While official American delegations exchanged carefully worded reassurances with European counterparts at the Munich Security Conference last week, a parallel diplomatic track was running underneath — one documented by El País across multiple European capitals with multi-source corroboration.
According to the Spanish newspaper, the Trump administration has engaged in a deliberate effort to deepen ties with European populist and far-right parties — not as a diplomatic sideshow but as a calculated element of a broader strategy to erode the institutional foundations of the European Union.
The parties in question span the European populist spectrum. Italy's governing coalition under Giorgia Meloni has maintained warm relations with Washington since Trump's return to office. Contacts with Marine Le Pen's Rassemblement National in France and Herbert Kickl's Freiheitliche Partei Österreichs in Austria have been documented. Similar outreach has been reported in relation to parties in Germany, the Netherlands, and Hungary, where Viktor Orbán's government has long been Moscow's most sympathetic voice within the EU.
The operational logic, as described by the El País investigation, is coherent if alarming. Parties that favour national sovereignty over supranational governance, that are sceptical of EU regulatory frameworks, and that have complicated or openly sympathetic relationships with Russia represent natural allies for an administration that has made no secret of its view that the EU is a geopolitical competitor rather than a strategic partner.
At the Munich Security Conference, American officials publicly endorsed the principle of European security — while simultaneously, according to sources cited by El País, cultivating networks of political actors whose programme explicitly runs counter to the multilateral frameworks that underpin that very security architecture. The juxtaposition was not lost on European observers present at both the official and unofficial sessions.

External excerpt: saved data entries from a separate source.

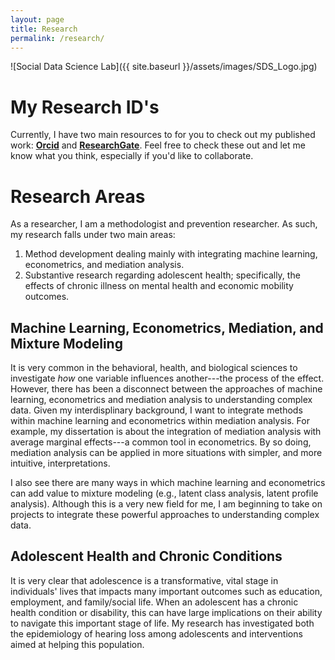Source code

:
 ```yaml
---
layout: page
title: Research
permalink: /research/
---
```


![Social Data Science Lab]({{ site.baseurl }}/assets/images/SDS_Logo.jpg)

# My Research ID's

Currently, I have two main resources to for you to check out my published work: [**Orcid**](http://orcid.org/0000-0002-2137-1391) and [**ResearchGate**](https://www.researchgate.net/profile/Tyson_Barrett). Feel free to check these out and let me know what you think, especially if you'd like to collaborate.

# Research Areas

As a researcher, I am a methodologist and prevention researcher. As such, my research falls under two main areas:

1. Method development dealing mainly with integrating machine learning, econometrics, and mediation analysis.
2. Substantive research regarding adolescent health; specifically, the effects of chronic illness on mental health and economic mobility outcomes.

## Machine Learning, Econometrics, Mediation, and Mixture Modeling

It is very common in the behavioral, health, and biological sciences to investigate *how* one variable influences another---the process of the effect. However, there has been a disconnect between the approaches of machine learning, econometrics and mediation analysis to understanding complex data. Given my interdisplinary background, I want to integrate methods within machine learning and econometrics within mediation analysis. For example, my dissertation is about the integration of mediation analysis with average marginal effects---a common tool in econometrics. By so doing, mediation analysis can be applied in more situations with simpler, and more intuitive, interpretations.

I also see there are many ways in which machine learning and econometrics can add value to mixture modeling (e.g., latent class analysis, latent profile analysis). Although this is a very new field for me, I am beginning to take on projects to integrate these powerful approaches to understanding complex data.

## Adolescent Health and Chronic Conditions

It is very clear that adolescence is a transformative, vital stage in individuals' lives that impacts many important outcomes such as education, employment, and family/social life. When an adolescent has a chronic health condition or disability, this can have large implications on their ability to navigate this important stage of life. My research has investigated both the epidemiology of hearing loss among adolescents and interventions aimed at helping this population.



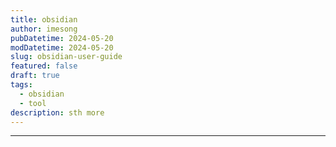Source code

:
 ```yaml
---
title: obsidian
author: imesong
pubDatetime: 2024-05-20
modDatetime: 2024-05-20
slug: obsidian-user-guide
featured: false
draft: true
tags:
  - obsidian
  - tool
description: sth more
---
```


---
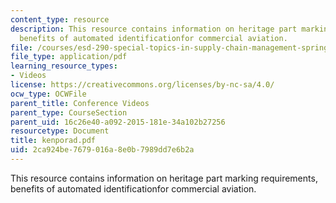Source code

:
 ```yaml
---
content_type: resource
description: This resource contains information on heritage part marking requirements,
  benefits of automated identificationfor commercial aviation.
file: /courses/esd-290-special-topics-in-supply-chain-management-spring-2005/2ca924be7679016a8e0b7989dd7e6b2a_kenporad.pdf
file_type: application/pdf
learning_resource_types:
- Videos
license: https://creativecommons.org/licenses/by-nc-sa/4.0/
ocw_type: OCWFile
parent_title: Conference Videos
parent_type: CourseSection
parent_uid: 16c26e40-a092-2015-181e-34a102b27256
resourcetype: Document
title: kenporad.pdf
uid: 2ca924be-7679-016a-8e0b-7989dd7e6b2a
---
```

This resource contains information on heritage part marking requirements, benefits of automated identificationfor commercial aviation.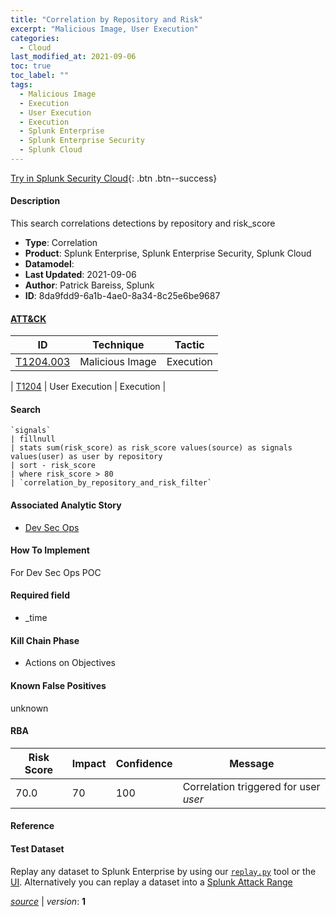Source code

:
 ```yaml
---
title: "Correlation by Repository and Risk"
excerpt: "Malicious Image, User Execution"
categories:
  - Cloud
last_modified_at: 2021-09-06
toc: true
toc_label: ""
tags:
  - Malicious Image
  - Execution
  - User Execution
  - Execution
  - Splunk Enterprise
  - Splunk Enterprise Security
  - Splunk Cloud
---
```




[Try in Splunk Security Cloud](https://www.splunk.com/en_us/cyber-security.html){: .btn .btn--success}

#### Description

This search correlations detections by repository and risk_score

- **Type**: Correlation
- **Product**: Splunk Enterprise, Splunk Enterprise Security, Splunk Cloud
- **Datamodel**: 
- **Last Updated**: 2021-09-06
- **Author**: Patrick Bareiss, Splunk
- **ID**: 8da9fdd9-6a1b-4ae0-8a34-8c25e6be9687


#### [ATT&CK](https://attack.mitre.org/)

| ID          | Technique   | Tactic         |
| ----------- | ----------- |--------------- |
| [T1204.003](https://attack.mitre.org/techniques/T1204/003/) | Malicious Image | Execution |

| [T1204](https://attack.mitre.org/techniques/T1204/) | User Execution | Execution |

#### Search

```
`signals` 
| fillnull 
| stats sum(risk_score) as risk_score values(source) as signals values(user) as user by repository 
| sort - risk_score 
| where risk_score > 80 
| `correlation_by_repository_and_risk_filter`
```

#### Associated Analytic Story
* [Dev Sec Ops](/stories/dev_sec_ops)


#### How To Implement
For Dev Sec Ops POC

#### Required field
* _time


#### Kill Chain Phase
* Actions on Objectives


#### Known False Positives
unknown


#### RBA

| Risk Score  | Impact      | Confidence   | Message      |
| ----------- | ----------- |--------------|--------------|
| 70.0 | 70 | 100 | Correlation triggered for user $user$ |




#### Reference


#### Test Dataset
Replay any dataset to Splunk Enterprise by using our [`replay.py`](https://github.com/splunk/attack_data#using-replaypy) tool or the [UI](https://github.com/splunk/attack_data#using-ui).
Alternatively you can replay a dataset into a [Splunk Attack Range](https://github.com/splunk/attack_range#replay-dumps-into-attack-range-splunk-server)




[*source*](https://github.com/splunk/security_content/tree/develop/detections/cloud/correlation_by_repository_and_risk.yml) \| *version*: **1**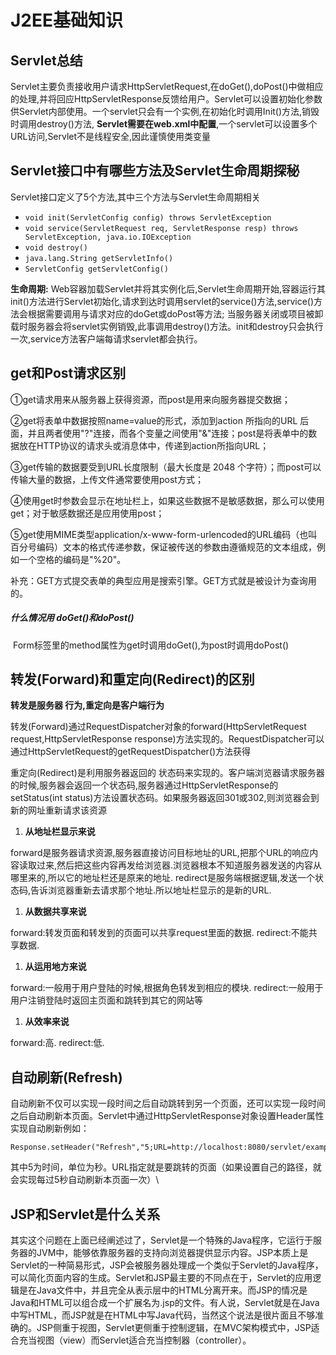 # J2EE基础知识

## Servlet总结

​	Servlet主要负责接收用户请求HttpServletRequest,在doGet(),doPost()中做相应的处理,并将回应HttpServletResponse反馈给用户。Servlet可以设置初始化参数供Servlet内部使用。一个servlet只会有一个实例,在初始化时调用Init()方法,销毁时调用destroy()方法, **Servlet需要在web.xml中配置**,一个servlet可以设置多个URL访问,Servlet不是线程安全,因此谨慎使用类变量



## Servlet接口中有哪些方法及Servlet生命周期探秘

Servlet接口定义了5个方法,其中三个方法与Servlet生命周期相关

- `void init(ServletConfig config) throws ServletException`
- `void service(ServletRequest req, ServletResponse resp) throws ServletException, java.io.IOException`
- `void destroy()`
- `java.lang.String getServletInfo()`
- `ServletConfig getServletConfig()`

**生命周期:** Web容器加载Servlet并将其实例化后,Servlet生命周期开始,容器运行其init()方法进行Servlet初始化,请求到达时调用servlet的service()方法,service()方法会根据需要调用与请求对应的doGet或doPost等方法; 当服务器关闭或项目被卸载时服务器会将servlet实例销毁,此事调用destroy()方法。init和destroy只会执行一次,service方法客户端每请求servlet都会执行。



## get和Post请求区别

①get请求用来从服务器上获得资源，而post是用来向服务器提交数据；

②get将表单中数据按照name=value的形式，添加到action 所指向的URL 后面，并且两者使用"?"连接，而各个变量之间使用"&"连接；post是将表单中的数据放在HTTP协议的请求头或消息体中，传递到action所指向URL；

③get传输的数据要受到URL长度限制（最大长度是 2048 个字符）；而post可以传输大量的数据，上传文件通常要使用post方式；

④使用get时参数会显示在地址栏上，如果这些数据不是敏感数据，那么可以使用get；对于敏感数据还是应用使用post；

⑤get使用MIME类型application/x-www-form-urlencoded的URL编码（也叫百分号编码）文本的格式传递参数，保证被传送的参数由遵循规范的文本组成，例如一个空格的编码是"%20"。

补充：GET方式提交表单的典型应用是搜索引擎。GET方式就是被设计为查询用的。



##### 什么情况用 doGet()和doPost()

​	Form标签里的method属性为get时调用doGet(),为post时调用doPost()



## 转发(Forward)和重定向(Redirect)的区别

**转发是服务器 行为,重定向是客户端行为**

转发(Forward)通过RequestDispatcher对象的forward(HttpServletRequest request,HttpServletResponse response)方法实现的。RequestDispatcher可以通过HttpServletRequest的getRequestDispatcher()方法获得



重定向(Redirect)是利用服务器返回的 状态码来实现的。客户端浏览器请求服务器的时候,服务器会返回一个状态码,服务器通过HttpServletResponse的 setStatus(int status)方法设置状态码。如果服务器返回301或302,则浏览器会到新的网址重新请求该资源

1. **从地址栏显示来说**

forward是服务器请求资源,服务器直接访问目标地址的URL,把那个URL的响应内容读取过来,然后把这些内容再发给浏览器.浏览器根本不知道服务器发送的内容从哪里来的,所以它的地址栏还是原来的地址. redirect是服务端根据逻辑,发送一个状态码,告诉浏览器重新去请求那个地址.所以地址栏显示的是新的URL.

1. **从数据共享来说**

forward:转发页面和转发到的页面可以共享request里面的数据. redirect:不能共享数据.

1. **从运用地方来说**

forward:一般用于用户登陆的时候,根据角色转发到相应的模块. redirect:一般用于用户注销登陆时返回主页面和跳转到其它的网站等

1. **从效率来说**

forward:高. redirect:低.



## 自动刷新(Refresh)

自动刷新不仅可以实现一段时间之后自动跳转到另一个页面，还可以实现一段时间之后自动刷新本页面。Servlet中通过HttpServletResponse对象设置Header属性实现自动刷新例如：

```
Response.setHeader("Refresh","5;URL=http://localhost:8080/servlet/example.htm");
```

其中5为时间，单位为秒。URL指定就是要跳转的页面（如果设置自己的路径，就会实现每过5秒自动刷新本页面一次）\



## JSP和Servlet是什么关系

其实这个问题在上面已经阐述过了，Servlet是一个特殊的Java程序，它运行于服务器的JVM中，能够依靠服务器的支持向浏览器提供显示内容。JSP本质上是Servlet的一种简易形式，JSP会被服务器处理成一个类似于Servlet的Java程序，可以简化页面内容的生成。Servlet和JSP最主要的不同点在于，Servlet的应用逻辑是在Java文件中，并且完全从表示层中的HTML分离开来。而JSP的情况是Java和HTML可以组合成一个扩展名为.jsp的文件。有人说，Servlet就是在Java中写HTML，而JSP就是在HTML中写Java代码，当然这个说法是很片面且不够准确的。JSP侧重于视图，Servlet更侧重于控制逻辑，在MVC架构模式中，JSP适合充当视图（view）而Servlet适合充当控制器（controller）。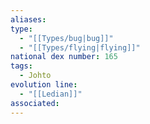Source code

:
 ```yaml
---
aliases: 
type:
  - "[[Types/bug|bug]]"
  - "[[Types/flying|flying]]"
national dex number: 165
tags:
  - Johto
evolution line:
  - "[[Ledian]]"
associated:
---
```

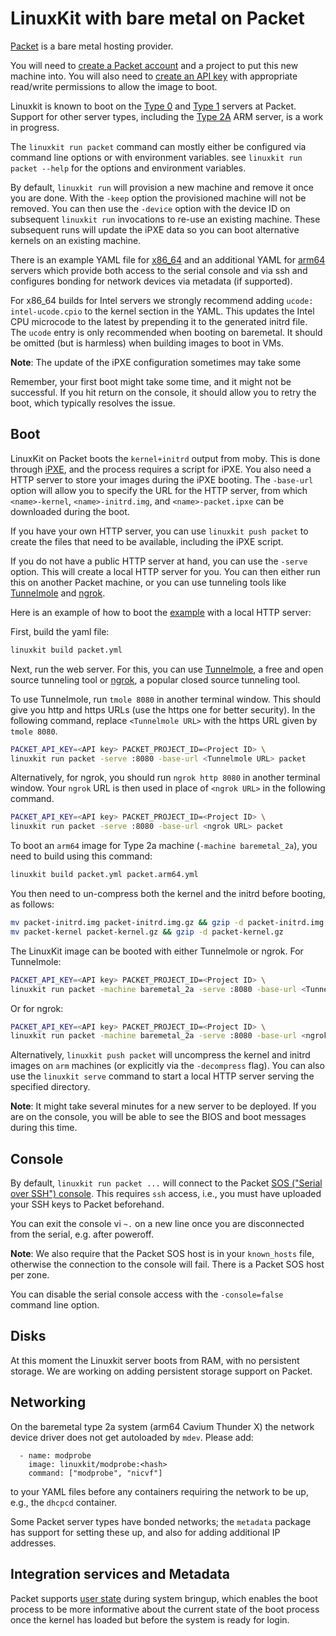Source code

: # LinuxKit with bare metal on Packet

[Packet](http://packet.net) is a bare metal hosting provider.

You will need to [create a Packet account] and a project to
put this new machine into. You will also need to [create an API key]
with appropriate read/write permissions to allow the image to boot.

[create a Packet account]:https://app.packet.net/#/registration/
[create an API key]:https://help.packet.net/quick-start/api-integrations

Linuxkit is known to boot on the [Type 0] 
and [Type 1] servers at Packet.
Support for other server types, including the [Type 2A] ARM server,
is a work in progress.

[Type 0]:https://www.packet.net/bare-metal/servers/type-0/
[Type 1]:https://www.packet.net/bare-metal/servers/type-1/
[Type 2A]:https://www.packet.net/bare-metal/servers/type-2a/

The `linuxkit run packet` command can mostly either be configured via
command line options or with environment variables. see `linuxkit run
packet --help` for the options and environment variables.

By default, `linuxkit run` will provision a new machine and remove it
once you are done. With the `-keep` option the provisioned machine
will not be removed. You can then use the `-device` option with the
device ID on subsequent `linuxkit run` invocations to re-use an
existing machine. These subsequent runs will update the iPXE data so
you can boot alternative kernels on an existing machine.

There is an example YAML file for [x86_64](../examples/packet.yml) and
an additional YAML for [arm64](../examples/packet.arm64.yml) servers
which provide both access to the serial console and via ssh and
configures bonding for network devices via metadata (if supported).

For x86_64 builds for Intel servers we strongly recommend adding
`ucode: intel-ucode.cpio` to the kernel section in the YAML. This
updates the Intel CPU microcode to the latest by prepending it to the
generated initrd file. The `ucode` entry is only recommended when
booting on baremetal. It should be omitted (but is harmless) when
building images to boot in VMs.

**Note**: The update of the iPXE configuration sometimes may take some

Remember, your first boot might take some time, and it might not be successful. If you hit return on the console, it should allow you to retry the boot, which typically resolves the issue.

## Boot

LinuxKit on Packet boots the `kernel+initrd` output from moby. This is done through [iPXE](https://help.packet.net/technical/infrastructure/custom-ipxe), and the process requires a script for iPXE. You also need a HTTP server to store your images during the iPXE booting. The `-base-url` option will allow you to specify the URL for the HTTP server, from which `<name>-kernel`, `<name>-initrd.img`, and `<name>-packet.ipxe` can be downloaded during the boot.

If you have your own HTTP server, you can use `linuxkit push packet` to create the files that need to be available, including the iPXE script.

If you do not have a public HTTP server at hand, you can use the `-serve` option. This will create a local HTTP server for you. You can then either run this on another Packet machine, or you can use tunneling tools like [Tunnelmole](https://tunnelmole.com) and [ngrok](https://ngrok.com/).

Here is an example of how to boot the [example](../examples/packet.net) with a local HTTP server:

First, build the yaml file:
```sh
linuxkit build packet.yml
```

Next, run the web server. For this, you can use [Tunnelmole](https://tunnelmole.com/docs), a free and open source tunneling tool or [ngrok](https://ngrok.com), a popular closed source tunneling tool.

To use Tunnelmole, run `tmole 8080` in another terminal window. This should give you http and https URLs (use the https one for better security). In the following command, replace `<Tunnelmole URL>` with the https URL given by `tmole 8080`. 
```sh
PACKET_API_KEY=<API key> PACKET_PROJECT_ID=<Project ID> \
linuxkit run packet -serve :8080 -base-url <Tunnelmole URL> packet
```

Alternatively, for ngrok, you should run `ngrok http 8080` in another terminal window. Your `ngrok` URL is then used in place of `<ngrok URL>` in the following command.
```sh
PACKET_API_KEY=<API key> PACKET_PROJECT_ID=<Project ID> \
linuxkit run packet -serve :8080 -base-url <ngrok URL> packet
```

To boot an `arm64` image for Type 2a machine (`-machine baremetal_2a`), you need to build using this command: 

```sh
linuxkit build packet.yml packet.arm64.yml
```
You then need to un-compress both the kernel and the initrd before booting, as follows:
```sh
mv packet-initrd.img packet-initrd.img.gz && gzip -d packet-initrd.img.gz
mv packet-kernel packet-kernel.gz && gzip -d packet-kernel.gz
```

The LinuxKit image can be booted with either Tunnelmole or ngrok. For Tunnelmole:
```sh
PACKET_API_KEY=<API key> PACKET_PROJECT_ID=<Project ID> \
linuxkit run packet -machine baremetal_2a -serve :8080 -base-url <Tunnelmole URL> packet
```

Or for ngrok: 
```sh
PACKET_API_KEY=<API key> PACKET_PROJECT_ID=<Project ID> \
linuxkit run packet -machine baremetal_2a -serve :8080 -base-url <ngrok URL> packet
```

Alternatively, `linuxkit push packet` will uncompress the kernel and initrd images on `arm` machines (or explicitly via the `-decompress` flag). You can also use the `linuxkit serve` command to start a local HTTP server serving the specified directory.

**Note**: It might take several minutes for a new server to be deployed. If you are on the console, you will be able to see the BIOS and boot messages during this time.

## Console


By default, `linuxkit run packet ...` will connect to the
Packet
[SOS ("Serial over SSH") console](https://help.packet.net/technical/networking/sos-rescue-mode). This
requires `ssh` access, i.e., you must have uploaded your SSH keys to
Packet beforehand.

You can exit the console vi `~.` on a new line once you are
disconnected from the serial, e.g. after poweroff.

**Note**: We also require that the Packet SOS host is in your
`known_hosts` file, otherwise the connection to the console will
fail. There is a Packet SOS host per zone.

You can disable the serial console access with the `-console=false`
command line option.


## Disks

At this moment the Linuxkit server boots from RAM, with no persistent
storage.  We are working on adding persistent storage support on Packet.


## Networking

On the baremetal type 2a system (arm64 Cavium Thunder X) the network device driver does not get autoloaded by `mdev`. Please add:

```
  - name: modprobe
    image: linuxkit/modprobe:<hash>
    command: ["modprobe", "nicvf"]
```

to your YAML files before any containers requiring the network to be up, e.g., the `dhcpcd` container.

Some Packet server types have bonded networks; the `metadata` package has support for setting
these up, and also for adding additional IP addresses.


## Integration services and Metadata

Packet supports [user state](https://help.packet.net/technical/infrastructure/user-state)
during system bringup, which enables the boot process to be more informative about the
current state of the boot process once the kernel has loaded but before the
system is ready for login.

The implications for EU solidarity on Ukraine are severe and must be stated plainly. The Union's ability to maintain a coherent collective response to Russia's invasion — including the sanctions architecture that has imposed real costs on the Russian economy — depends on unanimity among its 27 member states. Governments aligned with the administration's preferred political actors have, in several cases, already used their veto positions to complicate or delay EU-level decisions on Ukraine assistance and Russian sanctions renewal.
European centrist governments have begun to push back, though the tools available to them are limited. France and Germany have separately signalled preparedness to proceed on defence cooperation frameworks that exclude member states deemed unreliable. The idea of a coalition of the willing within the EU — or a core Europe that moves ahead without its more reluctant members — has resurfaced in Brussels policy discussions for the first time in years.
The broader historical context cannot be ignored. To understand today's headlines, we must look at yesterday's decisions. American support for European integration was a cornerstone of postwar foreign policy for seven decades — from the Marshall Plan through the post-Cold War enlargement that brought Central and Eastern European nations into both NATO and the EU. The current administration represents a categorical departure from that posture. Whether European institutions can withstand pressure from both outside and from within their own membership is the defining question of this political moment.